A Meta-Grammar for PEG Parsers

Guido van Rossum
9 min readSep 9, 2019

--

This week we make the parser generator “self-hosted”, meaning the parser generator generates its own parser.

[This is part 7 of my PEG series. See the Series Overview for the rest.]

So we have a parser generator, a piece of which is a parser for grammars. We could call this a meta-parser. The meta-parser works similar to the generated parsers: GrammarParser inherits from Parser, and it uses the same mark() / reset() / expect() machinery. However, it is hand-written. But does it have to be?

It’s a tradition in compiler design to have the compiler written in the language that it compiles. I fondly remember that the Pascal compiler I used when I first learned to program was written in Pascal itself, GCC is written in C, and the Rust compiler is of course written in Rust.

How is this done? There’s a bootstrap: a compiler for a subset or earlier version of the language is written in a different language. (I recall that the initial Pascal compiler was written in FORTRAN!) Then a new compiler is written in the target language and compiled with the bootstrap compiler. Once the new compiler works well enough, the bootstrap compiler is scrapped, and each next version of the language or compiler is constrained by what the previous version of the compiler can compile.

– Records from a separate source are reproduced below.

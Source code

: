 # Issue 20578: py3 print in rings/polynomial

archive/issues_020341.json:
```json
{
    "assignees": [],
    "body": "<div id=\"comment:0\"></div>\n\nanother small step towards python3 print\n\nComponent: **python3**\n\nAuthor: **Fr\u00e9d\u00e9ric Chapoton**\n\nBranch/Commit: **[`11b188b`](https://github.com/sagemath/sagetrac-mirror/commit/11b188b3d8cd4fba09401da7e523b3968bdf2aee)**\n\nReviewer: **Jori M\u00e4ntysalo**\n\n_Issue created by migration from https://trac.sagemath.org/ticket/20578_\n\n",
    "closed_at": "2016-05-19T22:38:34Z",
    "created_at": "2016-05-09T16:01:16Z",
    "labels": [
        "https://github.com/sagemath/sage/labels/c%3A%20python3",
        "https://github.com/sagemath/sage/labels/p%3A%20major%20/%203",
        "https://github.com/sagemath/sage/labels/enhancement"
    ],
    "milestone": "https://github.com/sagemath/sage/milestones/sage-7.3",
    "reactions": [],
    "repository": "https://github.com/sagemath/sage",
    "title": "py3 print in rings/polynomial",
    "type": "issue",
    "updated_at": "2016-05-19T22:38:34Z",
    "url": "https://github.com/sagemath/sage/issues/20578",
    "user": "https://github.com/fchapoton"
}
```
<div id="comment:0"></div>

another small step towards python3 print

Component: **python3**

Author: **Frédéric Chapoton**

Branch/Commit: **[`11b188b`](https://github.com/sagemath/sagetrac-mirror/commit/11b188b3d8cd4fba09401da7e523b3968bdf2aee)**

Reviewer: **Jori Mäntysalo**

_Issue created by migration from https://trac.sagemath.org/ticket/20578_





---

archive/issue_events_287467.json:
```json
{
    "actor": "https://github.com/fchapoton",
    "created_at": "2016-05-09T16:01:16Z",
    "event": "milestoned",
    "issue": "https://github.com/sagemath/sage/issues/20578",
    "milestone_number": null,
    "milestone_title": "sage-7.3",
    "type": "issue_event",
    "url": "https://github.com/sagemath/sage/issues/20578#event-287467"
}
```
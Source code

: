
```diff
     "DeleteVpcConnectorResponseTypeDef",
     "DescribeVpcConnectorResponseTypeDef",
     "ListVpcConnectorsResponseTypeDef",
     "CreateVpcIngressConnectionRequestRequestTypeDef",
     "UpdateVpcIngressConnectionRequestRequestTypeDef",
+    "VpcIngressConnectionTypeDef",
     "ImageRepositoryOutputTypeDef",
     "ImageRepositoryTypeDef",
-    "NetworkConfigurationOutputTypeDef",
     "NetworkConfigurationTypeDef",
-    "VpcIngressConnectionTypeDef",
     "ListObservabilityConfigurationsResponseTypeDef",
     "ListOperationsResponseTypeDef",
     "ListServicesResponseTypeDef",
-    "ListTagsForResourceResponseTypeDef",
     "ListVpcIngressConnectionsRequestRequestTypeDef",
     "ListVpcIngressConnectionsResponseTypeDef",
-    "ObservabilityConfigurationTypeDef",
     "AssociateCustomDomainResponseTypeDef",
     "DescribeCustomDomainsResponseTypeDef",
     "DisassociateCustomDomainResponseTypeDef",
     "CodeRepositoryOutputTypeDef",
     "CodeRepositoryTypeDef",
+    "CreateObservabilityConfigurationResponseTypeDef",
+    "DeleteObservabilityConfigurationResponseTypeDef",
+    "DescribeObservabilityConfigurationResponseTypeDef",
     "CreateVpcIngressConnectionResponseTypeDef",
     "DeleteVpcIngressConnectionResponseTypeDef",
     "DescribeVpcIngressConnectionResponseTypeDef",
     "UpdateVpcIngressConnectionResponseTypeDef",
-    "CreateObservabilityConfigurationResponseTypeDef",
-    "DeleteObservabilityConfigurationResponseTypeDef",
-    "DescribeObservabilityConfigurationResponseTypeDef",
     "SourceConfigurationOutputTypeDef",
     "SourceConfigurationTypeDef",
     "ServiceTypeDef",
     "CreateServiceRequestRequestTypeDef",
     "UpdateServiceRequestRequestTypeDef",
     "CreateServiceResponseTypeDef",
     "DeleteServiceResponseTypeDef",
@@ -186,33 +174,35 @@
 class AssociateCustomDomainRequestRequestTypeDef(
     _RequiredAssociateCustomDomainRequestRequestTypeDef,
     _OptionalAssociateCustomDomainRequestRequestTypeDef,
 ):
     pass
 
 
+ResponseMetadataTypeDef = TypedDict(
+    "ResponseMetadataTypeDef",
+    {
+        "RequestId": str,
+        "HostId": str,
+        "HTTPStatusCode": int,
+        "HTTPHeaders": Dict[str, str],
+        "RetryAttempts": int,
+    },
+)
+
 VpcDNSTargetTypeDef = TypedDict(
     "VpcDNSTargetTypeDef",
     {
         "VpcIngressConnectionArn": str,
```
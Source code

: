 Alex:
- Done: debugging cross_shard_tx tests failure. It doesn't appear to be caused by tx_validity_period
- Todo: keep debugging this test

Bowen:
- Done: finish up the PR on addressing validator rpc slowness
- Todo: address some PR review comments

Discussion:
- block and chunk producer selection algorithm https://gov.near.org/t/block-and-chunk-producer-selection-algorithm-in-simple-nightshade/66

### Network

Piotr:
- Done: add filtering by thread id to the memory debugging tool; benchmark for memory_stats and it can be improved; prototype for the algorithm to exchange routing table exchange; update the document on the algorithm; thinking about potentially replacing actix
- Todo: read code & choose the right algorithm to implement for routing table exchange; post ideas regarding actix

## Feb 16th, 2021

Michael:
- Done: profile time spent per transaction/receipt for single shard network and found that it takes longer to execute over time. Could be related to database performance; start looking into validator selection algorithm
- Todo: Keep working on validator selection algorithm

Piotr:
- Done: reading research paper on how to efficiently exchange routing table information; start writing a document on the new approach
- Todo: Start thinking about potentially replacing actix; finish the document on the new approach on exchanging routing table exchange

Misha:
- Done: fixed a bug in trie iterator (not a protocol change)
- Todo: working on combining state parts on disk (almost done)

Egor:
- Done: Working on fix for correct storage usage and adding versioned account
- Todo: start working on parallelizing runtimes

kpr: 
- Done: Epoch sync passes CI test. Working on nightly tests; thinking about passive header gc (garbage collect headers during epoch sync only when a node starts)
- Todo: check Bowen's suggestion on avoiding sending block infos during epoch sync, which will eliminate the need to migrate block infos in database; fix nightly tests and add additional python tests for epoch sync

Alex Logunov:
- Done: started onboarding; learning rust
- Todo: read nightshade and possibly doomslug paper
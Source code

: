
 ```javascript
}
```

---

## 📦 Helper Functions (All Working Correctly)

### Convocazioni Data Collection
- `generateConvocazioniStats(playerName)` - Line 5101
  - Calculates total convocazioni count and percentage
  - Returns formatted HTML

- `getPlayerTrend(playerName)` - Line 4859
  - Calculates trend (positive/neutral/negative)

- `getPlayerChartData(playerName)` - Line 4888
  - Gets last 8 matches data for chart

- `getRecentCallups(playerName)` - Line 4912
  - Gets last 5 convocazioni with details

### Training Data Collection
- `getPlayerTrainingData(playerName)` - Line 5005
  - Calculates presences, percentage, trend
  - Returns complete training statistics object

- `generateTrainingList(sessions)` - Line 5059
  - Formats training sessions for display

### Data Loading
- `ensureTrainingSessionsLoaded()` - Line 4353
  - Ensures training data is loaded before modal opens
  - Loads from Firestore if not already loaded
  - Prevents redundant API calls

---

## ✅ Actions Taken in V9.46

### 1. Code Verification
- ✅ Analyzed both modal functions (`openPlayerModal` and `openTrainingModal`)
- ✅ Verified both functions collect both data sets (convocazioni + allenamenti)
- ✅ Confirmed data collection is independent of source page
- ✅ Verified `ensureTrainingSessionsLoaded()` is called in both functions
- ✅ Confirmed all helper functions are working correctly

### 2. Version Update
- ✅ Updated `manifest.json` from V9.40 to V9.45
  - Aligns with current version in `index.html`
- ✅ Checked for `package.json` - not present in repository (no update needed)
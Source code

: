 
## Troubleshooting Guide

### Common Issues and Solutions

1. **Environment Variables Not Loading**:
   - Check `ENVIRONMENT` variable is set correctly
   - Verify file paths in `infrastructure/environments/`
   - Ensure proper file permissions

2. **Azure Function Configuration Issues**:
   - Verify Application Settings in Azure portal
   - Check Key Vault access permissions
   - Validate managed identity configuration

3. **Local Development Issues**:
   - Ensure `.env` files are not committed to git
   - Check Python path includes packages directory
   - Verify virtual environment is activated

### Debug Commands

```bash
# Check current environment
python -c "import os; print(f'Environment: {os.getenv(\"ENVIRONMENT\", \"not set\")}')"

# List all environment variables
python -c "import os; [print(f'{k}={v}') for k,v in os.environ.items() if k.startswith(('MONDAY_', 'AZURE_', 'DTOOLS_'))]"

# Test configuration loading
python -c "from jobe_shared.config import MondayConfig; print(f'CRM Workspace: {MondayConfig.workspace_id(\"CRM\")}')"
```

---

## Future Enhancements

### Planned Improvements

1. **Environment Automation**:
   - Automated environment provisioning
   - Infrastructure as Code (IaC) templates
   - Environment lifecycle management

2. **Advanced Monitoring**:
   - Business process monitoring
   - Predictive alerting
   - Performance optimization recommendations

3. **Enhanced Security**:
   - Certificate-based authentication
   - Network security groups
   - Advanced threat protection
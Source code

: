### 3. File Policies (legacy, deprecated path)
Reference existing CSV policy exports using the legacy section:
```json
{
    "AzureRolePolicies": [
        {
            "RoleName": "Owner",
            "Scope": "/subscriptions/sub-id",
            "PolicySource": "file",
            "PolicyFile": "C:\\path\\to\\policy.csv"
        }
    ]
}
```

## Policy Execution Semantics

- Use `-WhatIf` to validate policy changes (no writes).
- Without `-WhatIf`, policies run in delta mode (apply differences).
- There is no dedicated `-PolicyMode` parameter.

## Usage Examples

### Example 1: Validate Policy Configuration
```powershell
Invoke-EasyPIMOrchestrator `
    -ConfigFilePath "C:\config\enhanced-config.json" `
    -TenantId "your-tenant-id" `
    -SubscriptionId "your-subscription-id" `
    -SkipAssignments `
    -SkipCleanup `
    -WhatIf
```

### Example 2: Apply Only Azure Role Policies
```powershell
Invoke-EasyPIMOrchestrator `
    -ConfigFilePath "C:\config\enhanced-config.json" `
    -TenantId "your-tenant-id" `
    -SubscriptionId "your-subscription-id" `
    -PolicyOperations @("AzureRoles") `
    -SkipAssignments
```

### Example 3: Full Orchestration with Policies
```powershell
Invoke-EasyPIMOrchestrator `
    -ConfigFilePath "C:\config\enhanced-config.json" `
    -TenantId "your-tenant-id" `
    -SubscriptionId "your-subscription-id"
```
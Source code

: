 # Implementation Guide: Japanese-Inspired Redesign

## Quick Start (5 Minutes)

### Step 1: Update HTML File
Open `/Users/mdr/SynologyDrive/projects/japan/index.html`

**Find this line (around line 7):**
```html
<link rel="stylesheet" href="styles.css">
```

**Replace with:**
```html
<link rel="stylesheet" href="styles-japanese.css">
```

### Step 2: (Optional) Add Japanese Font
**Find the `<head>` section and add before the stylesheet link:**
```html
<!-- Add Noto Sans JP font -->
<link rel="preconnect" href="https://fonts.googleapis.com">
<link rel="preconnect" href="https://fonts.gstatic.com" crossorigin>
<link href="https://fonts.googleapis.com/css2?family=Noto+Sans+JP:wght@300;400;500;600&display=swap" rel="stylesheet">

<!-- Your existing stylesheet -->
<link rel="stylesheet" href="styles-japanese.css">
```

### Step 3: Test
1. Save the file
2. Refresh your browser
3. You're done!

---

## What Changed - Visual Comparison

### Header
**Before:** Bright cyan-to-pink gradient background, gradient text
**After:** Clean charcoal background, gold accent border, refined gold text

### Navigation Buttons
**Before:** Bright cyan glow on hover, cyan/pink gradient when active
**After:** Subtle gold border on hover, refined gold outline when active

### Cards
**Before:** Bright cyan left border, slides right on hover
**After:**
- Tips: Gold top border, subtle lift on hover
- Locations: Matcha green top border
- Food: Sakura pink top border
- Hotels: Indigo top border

Let’s do this for our meta-parser. We’ll write a grammar for grammars (a meta-grammar) and then we’ll generate a new meta-parser from that. Luckily I had planned this from the start, so it’s a pretty simple exercise. The actions we added in the previous episode are an essential ingredient, because we don’t want to have to change the generator — so we need to be able to generate a compatible data structure.

Here’s a simplified version of the meta-grammar without actions:

start: rules ENDMARKER
rules: rule rules | rule
rule: NAME ":" alts NEWLINE
alts: alt "|" alts | alt
alt: items
items: item items | item
item: NAME | STRING

I’ll show how to add actions from the bottom to the top. Recall from part 3 that there are Rule objects which have attributesname and alts. Originally, alts was just a list of lists of strings (the outer list representing the alternatives, the inner lists representing the items of each alternative), but in order to add actions I changed things so that alternatives are represented by Alt objects with attributes items and action. Items are still represented by plain strings. For item we get:

item: NAME { name.string } | STRING { string.string }

This requires a little bit of explanation: when the parser processes a token, it returns a TokenInfo object, which has attributes type, string and others. We don’t want the generator to have to deal with TokenInfo objects, so the actions here extract the string from the token. Note that for all-uppercase tokens like NAME the generated parser uses the lowercased version (here name) as the variable name.

Next up is items, which must return a list of strings:

items: item items { [item] + items } | item { [item] }

I am using right-recursive rules here, so we’re not depending on the left-recursion handling added in part 5. (Why not? It’s always a good idea to keep things as simple as possible, and this grammar wouldn’t gain much clarity from left-recursion.) Note that a single item is listified, but the recursive items isn’t, since it already is a list.

The alt rule exists to construct the Alt object:

alt: items { Alt(items) }

I’ll skip the actions for rules and start since they follow the same pattern.

There are two open issues, however. First, how does the generated code where to find the Rule and Alt classes? We need to add some import statements to the generated code for this purpose. The simplest approach would be to pass a flag to the generator that says “this is the meta-grammar” and let the generator spit out the extra imports at the top of the generated program. But now that we have actions, many other parsers will also want to customize their imports, so why don’t we see if we can add a more general feature.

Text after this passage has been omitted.